| Description of the task |
Line by line, repeat the data below exactly, beginning at the first line and ending at the line with "(ratio = 104.2\%).\\". Omit pictures.

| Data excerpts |
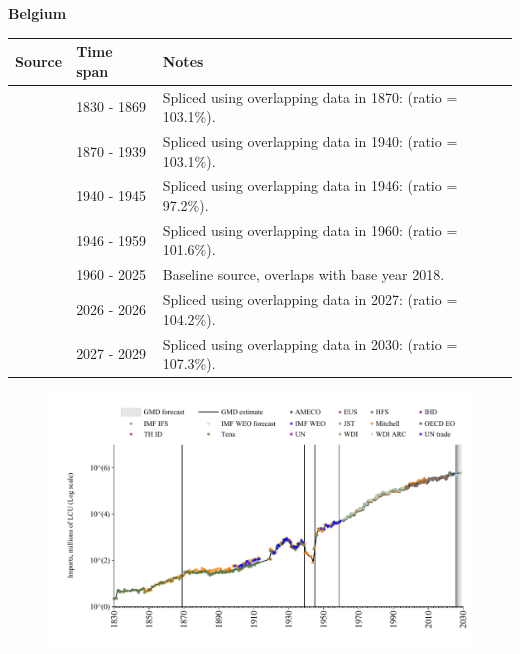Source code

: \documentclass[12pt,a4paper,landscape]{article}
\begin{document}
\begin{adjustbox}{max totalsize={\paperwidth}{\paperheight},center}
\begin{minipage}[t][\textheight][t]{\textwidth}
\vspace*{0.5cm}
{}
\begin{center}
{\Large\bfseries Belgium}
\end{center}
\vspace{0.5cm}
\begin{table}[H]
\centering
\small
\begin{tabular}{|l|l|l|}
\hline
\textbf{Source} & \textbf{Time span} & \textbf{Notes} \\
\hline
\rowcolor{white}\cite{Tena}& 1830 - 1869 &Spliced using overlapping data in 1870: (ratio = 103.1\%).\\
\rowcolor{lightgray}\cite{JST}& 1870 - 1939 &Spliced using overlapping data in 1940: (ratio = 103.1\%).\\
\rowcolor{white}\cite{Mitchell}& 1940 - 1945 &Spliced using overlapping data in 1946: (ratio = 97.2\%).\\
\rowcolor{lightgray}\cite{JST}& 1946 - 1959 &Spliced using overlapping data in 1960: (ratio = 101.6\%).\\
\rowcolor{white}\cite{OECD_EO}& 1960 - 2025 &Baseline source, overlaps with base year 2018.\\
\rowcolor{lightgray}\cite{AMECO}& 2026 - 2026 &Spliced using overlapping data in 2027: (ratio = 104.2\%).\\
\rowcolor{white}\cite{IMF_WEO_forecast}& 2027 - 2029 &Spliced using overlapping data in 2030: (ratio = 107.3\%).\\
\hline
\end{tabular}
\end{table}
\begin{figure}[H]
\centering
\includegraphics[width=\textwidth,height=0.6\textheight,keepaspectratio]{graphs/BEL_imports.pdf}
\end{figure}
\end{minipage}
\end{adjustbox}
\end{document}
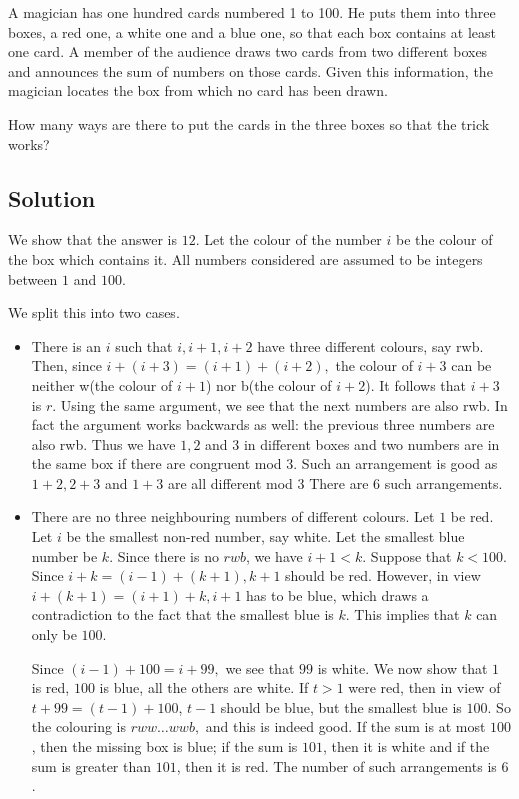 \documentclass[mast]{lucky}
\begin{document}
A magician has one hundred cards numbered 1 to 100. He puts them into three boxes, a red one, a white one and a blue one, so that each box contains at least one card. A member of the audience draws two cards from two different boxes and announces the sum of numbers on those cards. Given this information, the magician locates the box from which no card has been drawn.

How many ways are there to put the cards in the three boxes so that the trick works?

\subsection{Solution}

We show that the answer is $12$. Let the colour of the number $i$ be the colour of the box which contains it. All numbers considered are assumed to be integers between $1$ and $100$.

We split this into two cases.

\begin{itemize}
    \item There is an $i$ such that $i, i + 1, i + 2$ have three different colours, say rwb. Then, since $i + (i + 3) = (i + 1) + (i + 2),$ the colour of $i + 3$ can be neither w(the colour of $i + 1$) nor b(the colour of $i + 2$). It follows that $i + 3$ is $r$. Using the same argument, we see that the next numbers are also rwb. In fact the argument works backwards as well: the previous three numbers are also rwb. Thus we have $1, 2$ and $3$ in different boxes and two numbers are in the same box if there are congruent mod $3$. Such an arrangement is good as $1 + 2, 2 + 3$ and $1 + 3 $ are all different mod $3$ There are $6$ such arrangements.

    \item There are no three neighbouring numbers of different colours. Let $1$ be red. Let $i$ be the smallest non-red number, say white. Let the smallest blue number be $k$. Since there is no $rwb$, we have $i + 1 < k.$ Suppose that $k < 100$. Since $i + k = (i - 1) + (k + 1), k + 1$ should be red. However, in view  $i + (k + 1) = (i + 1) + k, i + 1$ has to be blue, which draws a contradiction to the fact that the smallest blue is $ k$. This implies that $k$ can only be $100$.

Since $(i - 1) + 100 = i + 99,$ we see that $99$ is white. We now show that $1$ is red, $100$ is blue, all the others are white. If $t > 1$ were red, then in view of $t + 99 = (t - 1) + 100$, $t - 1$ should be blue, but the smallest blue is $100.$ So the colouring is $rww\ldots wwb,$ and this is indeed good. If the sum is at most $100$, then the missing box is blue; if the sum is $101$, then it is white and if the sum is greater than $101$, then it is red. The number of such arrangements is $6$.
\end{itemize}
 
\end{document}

| Exercise solution |
Source code

: \documentclass[12pt,a4paper,landscape]{article}
\begin{document}
\begin{adjustbox}{max totalsize={\paperwidth}{\paperheight},center}
\begin{minipage}[t][\textheight][t]{\textwidth}
\vspace*{0.5cm}
{}
\begin{center}
{\Large\bfseries Belgium}
\end{center}
\vspace{0.5cm}
\begin{table}[H]
\centering
\small
\begin{tabular}{|l|l|l|}
\hline
\textbf{Source} & \textbf{Time span} & \textbf{Notes} \\
\hline
\rowcolor{white}\cite{Tena}& 1830 - 1869 &Spliced using overlapping data in 1870: (ratio = 103.1\%).\\
\rowcolor{lightgray}\cite{JST}& 1870 - 1939 &Spliced using overlapping data in 1940: (ratio = 103.1\%).\\
\rowcolor{white}\cite{Mitchell}& 1940 - 1945 &Spliced using overlapping data in 1946: (ratio = 97.2\%).\\
\rowcolor{lightgray}\cite{JST}& 1946 - 1959 &Spliced using overlapping data in 1960: (ratio = 101.6\%).\\
\rowcolor{white}\cite{OECD_EO}& 1960 - 2025 &Baseline source, overlaps with base year 2018.\\
\rowcolor{lightgray}\cite{AMECO}& 2026 - 2026 &Spliced using overlapping data in 2027: (ratio = 104.2\%).\\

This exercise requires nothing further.